European Commission report says music piracy not a problem

downloadEverywhere you turn on the Internet, everyone is beating you over the head saying music piracy is bad. Well, listen up, record executives and artists: You don’t need to worry about digital music piracy at all. In fact, it might even be a good thing for music sales.

That’s the conclusion reached by the European Union’s Information Society Unit, and specifically the Unit’s Luis Aguiar and Bertin Martens, two authors of a new study into the effects of online piracy on the music industry to be published later this month. The research states that “although there is trespassing of private property rights (copyrights), there is unlikely to be much hard done on digital music revenues.” Aguiar and Martens continued, “digital music piracy should not be viewed as a growing concern for copyright holders in the digital era. In addition, our results indicate that new music consumption channels such as online streaming positively affect copyright owners.”
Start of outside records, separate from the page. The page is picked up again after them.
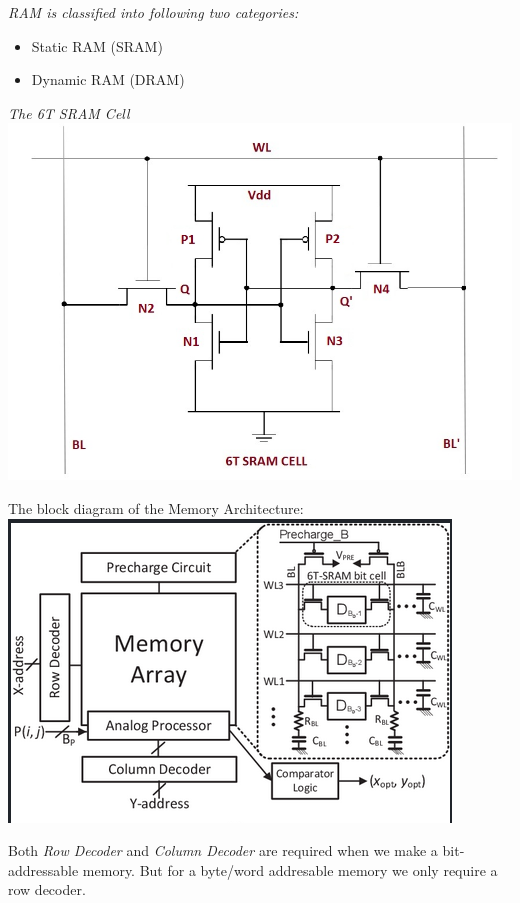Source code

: \documentclass[12pt, letterpaper]{article}
\begin{document}
\emph{RAM is classified into following two categories:}
\begin{itemize}
    \item Static RAM (SRAM)
    \item Dynamic RAM (DRAM)
\end{itemize}

\emph{The 6T SRAM Cell} \\
\includegraphics [scale=0.5]{./images/sram-cell}

The block diagram of the Memory Architecture: \\
\includegraphics[scale=0.7]{./images/det_mem_arch}

Both \emph{Row Decoder} and \emph{Column Decoder} are required when we make a bit-addressable memory.
But for a byte/word addresable memory we only require a row decoder.
\end{document}
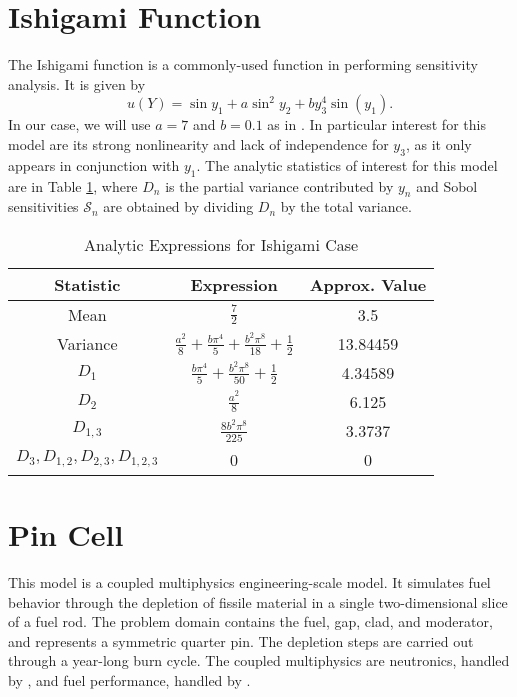 \section{Ishigami Function}\label{mod:ishigami}
The Ishigami function \cite{ishigami} is a commonly-used function in performing sensitivity analysis.  It is
given by
\begin{equation}
  u(Y) = \sin{y_1} + a\sin^2{y_2} + b y_3^4\sin(y_1).
\end{equation}
In our case, we will use $a=7$ and $b=0.1$ as in \cite{ishigami2}.  In particular interest for this model are
its strong nonlinearity and lack of independence for $y_3$, as it only appears in conjunction with $y_1$.  The
analytic statistics of interest for this model are in Table \ref{tab:ishigami moments}, where $D_n$ is the
partial variance contributed by $y_n$ and Sobol sensitivities $\mathcal{S}_n$ are obtained by dividing $D_n$
by the total variance.

\begin{table}[H]
  \centering
  \begin{tabular}{c|c|c}
  Statistic & Expression & Approx. Value \\\hline
  Mean & $\frac{7}{2}$ & 3.5 \\
  Variance & $\frac{a^2}{8} + \frac{b\pi^4}{5} + \frac{b^2\pi^8}{18} + \frac{1}{2}$ & 13.84459 \\
  $D_1$ & $\frac{b\pi^4}{5} + \frac{b^2\pi^8}{50} + \frac{1}{2} $ &  4.34589 \\
  $D_2$ & $\frac{a^2}{8}$ & 6.125 \\
  $D_{1,3}$ & $\frac{8b^2\pi^8}{225}$ & 3.3737 \\
  $D_3,D_{1,2},D_{2,3},D_{1,2,3}$ & 0 & 0
  \end{tabular}
  \caption{Analytic Expressions for Ishigami Case}
  \label{tab:ishigami moments}
\end{table}

\section{Pin Cell}\label{mod:pincell}
This model is a coupled multiphysics engineering-scale model.  It simulates fuel behavior through the depletion of fissile material
in a single two-dimensional slice of a fuel rod.  The problem domain contains the fuel, gap, clad, and
moderator, and represents a symmetric quarter pin.  The depletion steps are carried out through a year-long
burn cycle.
The coupled multiphysics are neutronics, handled by \rattlesnake{}, and fuel performance, handled by
\bison{}.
The study used data from 5,000 Internet users across the European Union (specifically, France, Germany, Italy, Spain, and the United Kingdom), looking at the online music habits (both legal and otherwise) by geography to gauge any existing patterns. As numbers would have it, Germany appeared to be the most law-abiding when it came to piracy, with the lowest amount of illegal downloads. Spain had the most, garnering 230 percent more clicks on illegal download sites than Germany. But the most surprising revelation may be that illegal downloads did not seem to replace legal purchases for most users in the grand scheme of things.

“After using several approaches to deal with the endogeneity of downloading and streaming, our results show no evidence of sales displacement,” Aguiar and Martens wrote. “Overall, our different estimates show relatively stable, positive, and low elasticities of legal purchases with respect to both illegal downloading and legal streaming… All of these results suggest that the vast majority of the music that is consumed illegally by the individuals in our sample whould not have been legally purchased if illegal downloading websites were not available to them.”

This discovery will doubtlessly be challenged in weeks, months, and years to come, and it’s unlikely that a European Commission-funded study of users across five European countries will be widely accepted by the American music industry. But nonetheless, there is something rather interesting suggested in this report: If music piracy is additive to the amount of music listened to by those indulging in the piracy, is it possible that piracy functions as much as a sampler for future legal purchases? It’s a mind blowing reverse psychology that could change all we’ve known about music and the Web: Could piracy be good for music?